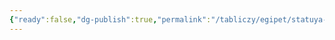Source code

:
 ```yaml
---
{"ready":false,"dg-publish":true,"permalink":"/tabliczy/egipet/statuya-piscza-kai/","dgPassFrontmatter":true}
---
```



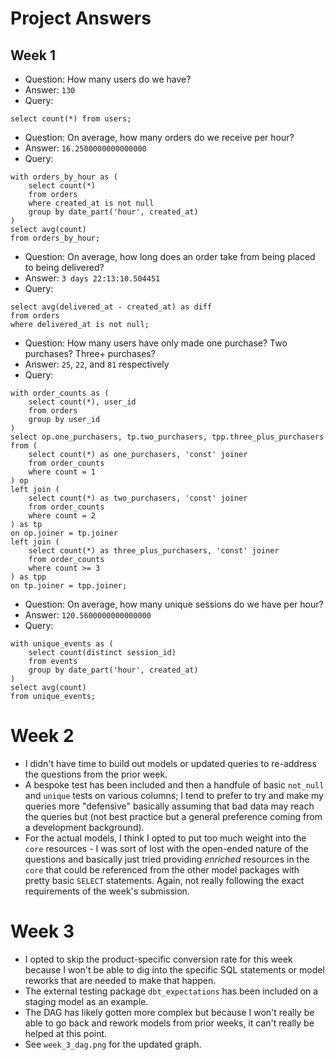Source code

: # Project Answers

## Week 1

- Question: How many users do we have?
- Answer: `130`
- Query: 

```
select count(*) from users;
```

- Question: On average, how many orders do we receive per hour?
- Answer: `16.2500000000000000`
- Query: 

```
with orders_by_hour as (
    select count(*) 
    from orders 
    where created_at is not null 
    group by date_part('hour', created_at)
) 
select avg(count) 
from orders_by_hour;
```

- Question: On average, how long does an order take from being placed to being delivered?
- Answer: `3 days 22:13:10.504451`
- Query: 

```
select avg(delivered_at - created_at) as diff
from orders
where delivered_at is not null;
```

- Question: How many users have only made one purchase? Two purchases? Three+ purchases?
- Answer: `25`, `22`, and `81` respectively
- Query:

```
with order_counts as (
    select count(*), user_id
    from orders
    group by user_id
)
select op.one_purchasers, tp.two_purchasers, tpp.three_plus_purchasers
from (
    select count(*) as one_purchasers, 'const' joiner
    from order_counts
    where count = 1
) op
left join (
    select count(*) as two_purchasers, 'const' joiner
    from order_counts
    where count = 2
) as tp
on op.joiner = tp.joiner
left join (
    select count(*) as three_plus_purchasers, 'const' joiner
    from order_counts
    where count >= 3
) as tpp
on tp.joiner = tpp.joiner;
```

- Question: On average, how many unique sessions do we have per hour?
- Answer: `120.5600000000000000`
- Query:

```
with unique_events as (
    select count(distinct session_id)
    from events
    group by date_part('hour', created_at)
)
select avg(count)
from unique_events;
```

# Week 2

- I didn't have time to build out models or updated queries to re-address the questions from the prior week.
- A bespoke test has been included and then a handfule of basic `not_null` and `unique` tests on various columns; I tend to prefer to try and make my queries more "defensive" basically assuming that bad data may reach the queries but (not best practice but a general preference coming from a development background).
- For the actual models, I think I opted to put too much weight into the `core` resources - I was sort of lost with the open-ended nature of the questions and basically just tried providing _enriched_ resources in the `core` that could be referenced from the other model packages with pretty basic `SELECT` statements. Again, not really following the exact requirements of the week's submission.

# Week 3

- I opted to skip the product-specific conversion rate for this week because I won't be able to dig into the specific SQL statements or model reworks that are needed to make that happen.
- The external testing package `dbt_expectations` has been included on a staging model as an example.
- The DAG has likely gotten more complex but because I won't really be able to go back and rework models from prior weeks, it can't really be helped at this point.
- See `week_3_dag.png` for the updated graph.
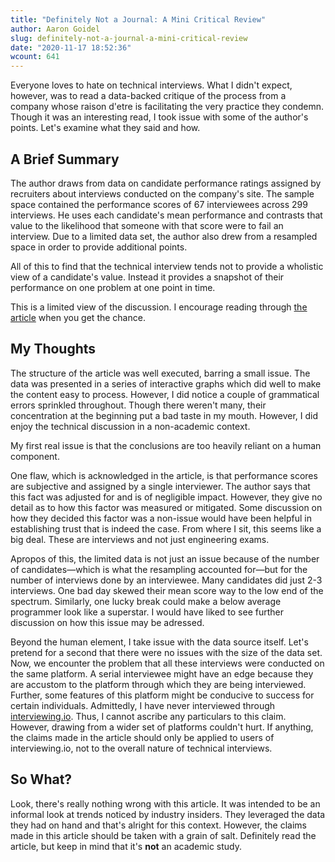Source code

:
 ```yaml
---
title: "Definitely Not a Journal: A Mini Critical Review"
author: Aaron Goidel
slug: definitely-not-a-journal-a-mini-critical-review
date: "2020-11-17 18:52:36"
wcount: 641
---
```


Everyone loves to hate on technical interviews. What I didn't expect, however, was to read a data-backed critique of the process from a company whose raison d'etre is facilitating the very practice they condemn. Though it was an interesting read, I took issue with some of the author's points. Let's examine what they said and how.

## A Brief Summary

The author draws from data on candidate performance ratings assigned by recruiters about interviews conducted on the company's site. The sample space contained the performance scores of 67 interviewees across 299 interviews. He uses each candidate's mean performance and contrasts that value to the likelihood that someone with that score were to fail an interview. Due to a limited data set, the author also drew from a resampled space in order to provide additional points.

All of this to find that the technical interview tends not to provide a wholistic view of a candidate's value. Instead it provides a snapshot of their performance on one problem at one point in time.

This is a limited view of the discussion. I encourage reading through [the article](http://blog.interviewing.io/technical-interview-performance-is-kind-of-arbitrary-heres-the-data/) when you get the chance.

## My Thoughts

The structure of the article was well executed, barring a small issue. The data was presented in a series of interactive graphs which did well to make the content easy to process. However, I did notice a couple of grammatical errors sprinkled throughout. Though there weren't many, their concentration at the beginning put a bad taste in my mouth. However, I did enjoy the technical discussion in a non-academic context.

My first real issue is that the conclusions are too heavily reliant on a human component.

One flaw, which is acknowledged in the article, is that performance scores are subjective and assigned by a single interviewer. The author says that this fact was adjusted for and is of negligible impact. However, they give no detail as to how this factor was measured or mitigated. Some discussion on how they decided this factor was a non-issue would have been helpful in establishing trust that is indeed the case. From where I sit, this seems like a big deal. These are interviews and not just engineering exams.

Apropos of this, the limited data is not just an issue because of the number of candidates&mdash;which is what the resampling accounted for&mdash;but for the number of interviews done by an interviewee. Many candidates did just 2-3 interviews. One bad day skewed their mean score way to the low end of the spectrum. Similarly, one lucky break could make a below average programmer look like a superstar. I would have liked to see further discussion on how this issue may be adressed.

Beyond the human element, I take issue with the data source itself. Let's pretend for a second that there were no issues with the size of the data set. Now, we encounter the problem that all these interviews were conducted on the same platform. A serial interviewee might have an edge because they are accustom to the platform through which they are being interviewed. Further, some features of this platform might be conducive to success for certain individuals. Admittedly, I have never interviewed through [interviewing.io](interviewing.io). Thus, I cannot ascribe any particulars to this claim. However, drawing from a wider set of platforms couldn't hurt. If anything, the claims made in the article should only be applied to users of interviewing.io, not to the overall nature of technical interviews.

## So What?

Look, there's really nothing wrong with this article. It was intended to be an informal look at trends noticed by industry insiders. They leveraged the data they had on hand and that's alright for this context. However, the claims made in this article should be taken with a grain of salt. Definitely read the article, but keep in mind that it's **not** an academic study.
* * * * * * *
#### What needs to be done
Your answer must be an exact repeat of the records above, with the pictures left out.

#### Response
Source code

:
 ```yaml
---
{"ready":false,"dg-publish":true,"permalink":"/tabliczy/egipet/statuya-piscza-kai/","dgPassFrontmatter":true}
---
```



Source code

: # Project Answers

## Week 1

- Question: How many users do we have?
- Answer: `130`
- Query: 

```
select count(*) from users;
```

- Question: On average, how many orders do we receive per hour?
- Answer: `16.2500000000000000`
- Query: 

```
with orders_by_hour as (
    select count(*) 
    from orders 
    where created_at is not null 
    group by date_part('hour', created_at)
) 
select avg(count) 
from orders_by_hour;
```

- Question: On average, how long does an order take from being placed to being delivered?
- Answer: `3 days 22:13:10.504451`
- Query: 

```
select avg(delivered_at - created_at) as diff
from orders
where delivered_at is not null;
```

- Question: How many users have only made one purchase? Two purchases? Three+ purchases?
- Answer: `25`, `22`, and `81` respectively
- Query:

```
with order_counts as (
    select count(*), user_id
    from orders
    group by user_id
)
select op.one_purchasers, tp.two_purchasers, tpp.three_plus_purchasers
from (
    select count(*) as one_purchasers, 'const' joiner
    from order_counts
    where count = 1
) op
left join (
    select count(*) as two_purchasers, 'const' joiner
    from order_counts
    where count = 2
) as tp
on op.joiner = tp.joiner
left join (
    select count(*) as three_plus_purchasers, 'const' joiner
    from order_counts
    where count >= 3
) as tpp
on tp.joiner = tpp.joiner;
```

- Question: On average, how many unique sessions do we have per hour?
- Answer: `120.5600000000000000`
- Query:

```
with unique_events as (
    select count(distinct session_id)
    from events
    group by date_part('hour', created_at)
)
select avg(count)
from unique_events;
```

# Week 2

- I didn't have time to build out models or updated queries to re-address the questions from the prior week.
- A bespoke test has been included and then a handfule of basic `not_null` and `unique` tests on various columns; I tend to prefer to try and make my queries more "defensive" basically assuming that bad data may reach the queries but (not best practice but a general preference coming from a development background).
- For the actual models, I think I opted to put too much weight into the `core` resources - I was sort of lost with the open-ended nature of the questions and basically just tried providing _enriched_ resources in the `core` that could be referenced from the other model packages with pretty basic `SELECT` statements. Again, not really following the exact requirements of the week's submission.

# Week 3

- I opted to skip the product-specific conversion rate for this week because I won't be able to dig into the specific SQL statements or model reworks that are needed to make that happen.
- The external testing package `dbt_expectations` has been included on a staging model as an example.
- The DAG has likely gotten more complex but because I won't really be able to go back and rework models from prior weeks, it can't really be helped at this point.
- See `week_3_dag.png` for the updated graph.
Source code

:
 ```yaml
---
title: "Definitely Not a Journal: A Mini Critical Review"
author: Aaron Goidel
slug: definitely-not-a-journal-a-mini-critical-review
date: "2020-11-17 18:52:36"
wcount: 641
---
```


Everyone loves to hate on technical interviews. What I didn't expect, however, was to read a data-backed critique of the process from a company whose raison d'etre is facilitating the very practice they condemn. Though it was an interesting read, I took issue with some of the author's points. Let's examine what they said and how.

## A Brief Summary

The author draws from data on candidate performance ratings assigned by recruiters about interviews conducted on the company's site. The sample space contained the performance scores of 67 interviewees across 299 interviews. He uses each candidate's mean performance and contrasts that value to the likelihood that someone with that score were to fail an interview. Due to a limited data set, the author also drew from a resampled space in order to provide additional points.

All of this to find that the technical interview tends not to provide a wholistic view of a candidate's value. Instead it provides a snapshot of their performance on one problem at one point in time.

This is a limited view of the discussion. I encourage reading through [the article](http://blog.interviewing.io/technical-interview-performance-is-kind-of-arbitrary-heres-the-data/) when you get the chance.

## My Thoughts

The structure of the article was well executed, barring a small issue. The data was presented in a series of interactive graphs which did well to make the content easy to process. However, I did notice a couple of grammatical errors sprinkled throughout. Though there weren't many, their concentration at the beginning put a bad taste in my mouth. However, I did enjoy the technical discussion in a non-academic context.

My first real issue is that the conclusions are too heavily reliant on a human component.

One flaw, which is acknowledged in the article, is that performance scores are subjective and assigned by a single interviewer. The author says that this fact was adjusted for and is of negligible impact. However, they give no detail as to how this factor was measured or mitigated. Some discussion on how they decided this factor was a non-issue would have been helpful in establishing trust that is indeed the case. From where I sit, this seems like a big deal. These are interviews and not just engineering exams.

Apropos of this, the limited data is not just an issue because of the number of candidates&mdash;which is what the resampling accounted for&mdash;but for the number of interviews done by an interviewee. Many candidates did just 2-3 interviews. One bad day skewed their mean score way to the low end of the spectrum. Similarly, one lucky break could make a below average programmer look like a superstar. I would have liked to see further discussion on how this issue may be adressed.

Beyond the human element, I take issue with the data source itself. Let's pretend for a second that there were no issues with the size of the data set. Now, we encounter the problem that all these interviews were conducted on the same platform. A serial interviewee might have an edge because they are accustom to the platform through which they are being interviewed. Further, some features of this platform might be conducive to success for certain individuals. Admittedly, I have never interviewed through [interviewing.io](interviewing.io). Thus, I cannot ascribe any particulars to this claim. However, drawing from a wider set of platforms couldn't hurt. If anything, the claims made in the article should only be applied to users of interviewing.io, not to the overall nature of technical interviews.

## So What?

Look, there's really nothing wrong with this article. It was intended to be an informal look at trends noticed by industry insiders. They leveraged the data they had on hand and that's alright for this context. However, the claims made in this article should be taken with a grain of salt. Definitely read the article, but keep in mind that it's **not** an academic study.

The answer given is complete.